Stored entries:
※ ※ ※
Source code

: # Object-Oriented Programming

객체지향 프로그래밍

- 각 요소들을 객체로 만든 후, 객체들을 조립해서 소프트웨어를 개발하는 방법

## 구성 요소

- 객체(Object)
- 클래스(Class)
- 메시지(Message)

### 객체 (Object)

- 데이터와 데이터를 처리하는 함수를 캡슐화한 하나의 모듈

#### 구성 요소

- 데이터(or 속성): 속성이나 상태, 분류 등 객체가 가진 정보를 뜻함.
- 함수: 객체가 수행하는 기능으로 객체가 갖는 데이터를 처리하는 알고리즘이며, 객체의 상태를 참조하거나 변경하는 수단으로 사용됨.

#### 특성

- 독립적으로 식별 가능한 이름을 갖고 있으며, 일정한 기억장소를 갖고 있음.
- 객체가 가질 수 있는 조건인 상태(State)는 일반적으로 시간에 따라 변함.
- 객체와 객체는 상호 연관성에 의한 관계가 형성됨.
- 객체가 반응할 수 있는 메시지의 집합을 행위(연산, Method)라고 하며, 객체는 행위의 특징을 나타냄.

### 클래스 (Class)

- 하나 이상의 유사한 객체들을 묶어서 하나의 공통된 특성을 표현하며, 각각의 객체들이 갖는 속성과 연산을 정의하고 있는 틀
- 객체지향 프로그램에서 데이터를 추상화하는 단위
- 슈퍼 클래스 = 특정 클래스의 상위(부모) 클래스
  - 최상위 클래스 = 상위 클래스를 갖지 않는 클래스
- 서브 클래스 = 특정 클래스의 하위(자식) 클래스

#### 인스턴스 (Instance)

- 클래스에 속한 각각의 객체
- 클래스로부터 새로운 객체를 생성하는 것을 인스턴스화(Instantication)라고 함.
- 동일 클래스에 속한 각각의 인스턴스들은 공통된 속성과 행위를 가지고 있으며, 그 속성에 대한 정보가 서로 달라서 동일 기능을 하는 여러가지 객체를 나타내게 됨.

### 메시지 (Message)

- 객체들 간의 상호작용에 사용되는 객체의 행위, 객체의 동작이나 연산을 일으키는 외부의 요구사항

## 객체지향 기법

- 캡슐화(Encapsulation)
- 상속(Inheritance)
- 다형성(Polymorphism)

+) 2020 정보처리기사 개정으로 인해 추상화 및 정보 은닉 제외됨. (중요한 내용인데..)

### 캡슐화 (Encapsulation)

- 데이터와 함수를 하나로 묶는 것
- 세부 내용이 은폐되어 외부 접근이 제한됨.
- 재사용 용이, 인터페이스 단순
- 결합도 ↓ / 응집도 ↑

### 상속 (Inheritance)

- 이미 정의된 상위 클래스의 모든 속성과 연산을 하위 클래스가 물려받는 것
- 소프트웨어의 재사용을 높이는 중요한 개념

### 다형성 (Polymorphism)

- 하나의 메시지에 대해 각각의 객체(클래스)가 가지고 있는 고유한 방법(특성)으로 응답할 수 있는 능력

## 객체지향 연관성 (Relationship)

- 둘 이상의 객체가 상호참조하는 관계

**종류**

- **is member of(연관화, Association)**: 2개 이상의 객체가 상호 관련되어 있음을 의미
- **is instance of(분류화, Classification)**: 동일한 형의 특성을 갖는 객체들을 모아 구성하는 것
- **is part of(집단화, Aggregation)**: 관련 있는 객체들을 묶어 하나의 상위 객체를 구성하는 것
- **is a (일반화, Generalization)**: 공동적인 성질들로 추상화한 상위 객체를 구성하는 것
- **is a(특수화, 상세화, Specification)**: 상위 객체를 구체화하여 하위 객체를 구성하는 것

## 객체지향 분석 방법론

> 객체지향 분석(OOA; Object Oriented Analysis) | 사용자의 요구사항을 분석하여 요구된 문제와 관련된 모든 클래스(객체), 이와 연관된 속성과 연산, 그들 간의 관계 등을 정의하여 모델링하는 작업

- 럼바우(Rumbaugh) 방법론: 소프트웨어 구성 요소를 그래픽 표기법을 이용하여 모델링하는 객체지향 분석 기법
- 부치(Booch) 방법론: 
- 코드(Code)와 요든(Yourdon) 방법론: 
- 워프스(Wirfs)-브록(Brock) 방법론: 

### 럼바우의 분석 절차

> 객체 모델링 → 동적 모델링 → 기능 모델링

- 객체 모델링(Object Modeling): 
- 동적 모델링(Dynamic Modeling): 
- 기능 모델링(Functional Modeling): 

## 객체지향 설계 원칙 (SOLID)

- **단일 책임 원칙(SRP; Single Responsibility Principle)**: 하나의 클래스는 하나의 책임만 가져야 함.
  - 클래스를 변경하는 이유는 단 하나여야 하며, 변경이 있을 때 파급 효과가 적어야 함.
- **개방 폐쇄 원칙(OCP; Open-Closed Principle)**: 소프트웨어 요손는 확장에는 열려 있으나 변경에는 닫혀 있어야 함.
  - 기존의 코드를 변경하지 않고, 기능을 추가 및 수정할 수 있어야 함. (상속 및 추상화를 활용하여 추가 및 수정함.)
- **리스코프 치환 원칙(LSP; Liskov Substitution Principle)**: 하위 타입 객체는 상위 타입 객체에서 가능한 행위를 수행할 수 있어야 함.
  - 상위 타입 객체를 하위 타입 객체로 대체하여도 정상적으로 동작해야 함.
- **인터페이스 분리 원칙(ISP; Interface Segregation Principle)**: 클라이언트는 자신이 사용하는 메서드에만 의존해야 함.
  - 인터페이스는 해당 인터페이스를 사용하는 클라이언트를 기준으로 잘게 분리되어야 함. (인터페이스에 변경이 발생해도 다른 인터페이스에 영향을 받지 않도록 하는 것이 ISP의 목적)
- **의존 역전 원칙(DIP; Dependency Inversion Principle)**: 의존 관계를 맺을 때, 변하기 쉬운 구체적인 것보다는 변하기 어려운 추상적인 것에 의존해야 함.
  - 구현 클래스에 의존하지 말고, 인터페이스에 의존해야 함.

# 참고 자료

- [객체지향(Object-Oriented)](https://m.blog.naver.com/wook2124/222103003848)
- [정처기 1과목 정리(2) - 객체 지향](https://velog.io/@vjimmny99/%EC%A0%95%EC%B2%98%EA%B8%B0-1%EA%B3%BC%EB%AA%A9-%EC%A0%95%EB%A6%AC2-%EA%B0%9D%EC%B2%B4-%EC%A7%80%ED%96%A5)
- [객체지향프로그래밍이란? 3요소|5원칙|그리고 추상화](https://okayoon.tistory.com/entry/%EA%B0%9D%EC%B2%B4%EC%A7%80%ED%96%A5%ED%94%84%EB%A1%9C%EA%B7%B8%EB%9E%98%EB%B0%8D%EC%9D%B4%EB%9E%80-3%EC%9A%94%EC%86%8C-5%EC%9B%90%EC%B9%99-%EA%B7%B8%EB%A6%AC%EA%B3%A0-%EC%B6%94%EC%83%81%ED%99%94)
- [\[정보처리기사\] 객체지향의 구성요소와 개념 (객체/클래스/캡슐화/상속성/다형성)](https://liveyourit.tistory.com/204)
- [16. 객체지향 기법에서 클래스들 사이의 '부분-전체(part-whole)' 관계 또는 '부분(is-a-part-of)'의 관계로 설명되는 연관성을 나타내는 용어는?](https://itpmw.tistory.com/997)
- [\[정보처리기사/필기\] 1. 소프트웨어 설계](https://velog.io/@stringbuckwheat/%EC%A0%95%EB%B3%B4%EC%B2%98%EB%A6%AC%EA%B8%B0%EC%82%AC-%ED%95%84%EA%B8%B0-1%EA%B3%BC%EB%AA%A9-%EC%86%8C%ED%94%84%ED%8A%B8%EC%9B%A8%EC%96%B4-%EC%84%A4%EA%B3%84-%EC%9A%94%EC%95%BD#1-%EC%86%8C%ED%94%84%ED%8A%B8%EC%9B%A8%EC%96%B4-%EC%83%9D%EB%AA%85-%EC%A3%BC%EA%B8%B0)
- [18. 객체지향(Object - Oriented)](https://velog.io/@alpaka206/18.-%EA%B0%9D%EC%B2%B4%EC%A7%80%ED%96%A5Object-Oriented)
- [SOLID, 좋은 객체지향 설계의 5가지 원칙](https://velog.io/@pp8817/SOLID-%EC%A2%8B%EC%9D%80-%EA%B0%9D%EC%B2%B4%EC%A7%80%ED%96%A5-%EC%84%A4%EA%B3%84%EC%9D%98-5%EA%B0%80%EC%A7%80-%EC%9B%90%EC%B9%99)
※ ※ ※
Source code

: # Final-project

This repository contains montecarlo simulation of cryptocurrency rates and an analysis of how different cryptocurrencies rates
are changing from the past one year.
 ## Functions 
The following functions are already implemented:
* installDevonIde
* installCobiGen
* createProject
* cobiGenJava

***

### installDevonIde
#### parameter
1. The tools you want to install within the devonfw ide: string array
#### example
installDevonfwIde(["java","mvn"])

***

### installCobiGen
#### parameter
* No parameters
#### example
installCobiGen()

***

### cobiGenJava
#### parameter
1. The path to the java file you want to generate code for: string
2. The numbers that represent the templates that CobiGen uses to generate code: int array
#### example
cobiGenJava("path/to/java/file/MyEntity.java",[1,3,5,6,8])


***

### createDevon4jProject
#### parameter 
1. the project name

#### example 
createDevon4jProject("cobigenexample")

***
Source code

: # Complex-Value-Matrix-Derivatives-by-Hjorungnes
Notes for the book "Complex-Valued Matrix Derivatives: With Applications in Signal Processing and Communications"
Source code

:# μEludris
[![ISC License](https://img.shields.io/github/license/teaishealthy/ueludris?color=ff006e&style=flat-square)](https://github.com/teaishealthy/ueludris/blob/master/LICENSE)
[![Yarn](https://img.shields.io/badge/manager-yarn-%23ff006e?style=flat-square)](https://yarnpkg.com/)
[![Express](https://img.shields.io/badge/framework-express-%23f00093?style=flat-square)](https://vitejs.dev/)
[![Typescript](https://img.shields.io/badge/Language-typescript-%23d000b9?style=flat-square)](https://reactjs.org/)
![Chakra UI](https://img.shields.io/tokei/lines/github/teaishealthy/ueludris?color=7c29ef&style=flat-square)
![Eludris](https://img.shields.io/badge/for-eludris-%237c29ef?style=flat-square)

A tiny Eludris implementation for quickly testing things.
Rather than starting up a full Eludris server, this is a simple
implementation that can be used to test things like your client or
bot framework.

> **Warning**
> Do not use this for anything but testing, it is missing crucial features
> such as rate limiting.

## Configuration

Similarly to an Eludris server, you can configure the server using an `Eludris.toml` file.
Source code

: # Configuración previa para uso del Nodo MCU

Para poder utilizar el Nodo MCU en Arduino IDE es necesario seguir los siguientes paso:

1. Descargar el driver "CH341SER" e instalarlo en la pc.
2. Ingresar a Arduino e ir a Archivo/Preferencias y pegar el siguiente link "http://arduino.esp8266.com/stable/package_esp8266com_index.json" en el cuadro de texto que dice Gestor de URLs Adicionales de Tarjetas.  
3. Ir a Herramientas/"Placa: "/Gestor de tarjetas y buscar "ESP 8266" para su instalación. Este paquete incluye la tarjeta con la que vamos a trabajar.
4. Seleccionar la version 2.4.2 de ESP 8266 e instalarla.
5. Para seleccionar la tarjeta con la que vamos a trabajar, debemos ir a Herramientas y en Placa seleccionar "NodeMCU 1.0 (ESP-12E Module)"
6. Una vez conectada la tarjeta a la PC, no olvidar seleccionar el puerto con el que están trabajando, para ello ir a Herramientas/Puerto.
※ ※ ※
Task statement: The entries above hold a line with "- 코드(Code)와 요든(Yourdon)" and a later line with "- 상위 타입 객체를 하위 타입 객체로 대체하여도 정상적으로 동작해야 함.". Write out exactly those lines and all lines between, nothing more.

Answer for this exercise:
- 코드(Code)와 요든(Yourdon) 방법론: 
- 워프스(Wirfs)-브록(Brock) 방법론: 

### 럼바우의 분석 절차

> 객체 모델링 → 동적 모델링 → 기능 모델링

- 객체 모델링(Object Modeling): 
- 동적 모델링(Dynamic Modeling): 
- 기능 모델링(Functional Modeling): 

## 객체지향 설계 원칙 (SOLID)

- **단일 책임 원칙(SRP; Single Responsibility Principle)**: 하나의 클래스는 하나의 책임만 가져야 함.
  - 클래스를 변경하는 이유는 단 하나여야 하며, 변경이 있을 때 파급 효과가 적어야 함.
- **개방 폐쇄 원칙(OCP; Open-Closed Principle)**: 소프트웨어 요손는 확장에는 열려 있으나 변경에는 닫혀 있어야 함.
  - 기존의 코드를 변경하지 않고, 기능을 추가 및 수정할 수 있어야 함. (상속 및 추상화를 활용하여 추가 및 수정함.)
- **리스코프 치환 원칙(LSP; Liskov Substitution Principle)**: 하위 타입 객체는 상위 타입 객체에서 가능한 행위를 수행할 수 있어야 함.
  - 상위 타입 객체를 하위 타입 객체로 대체하여도 정상적으로 동작해야 함.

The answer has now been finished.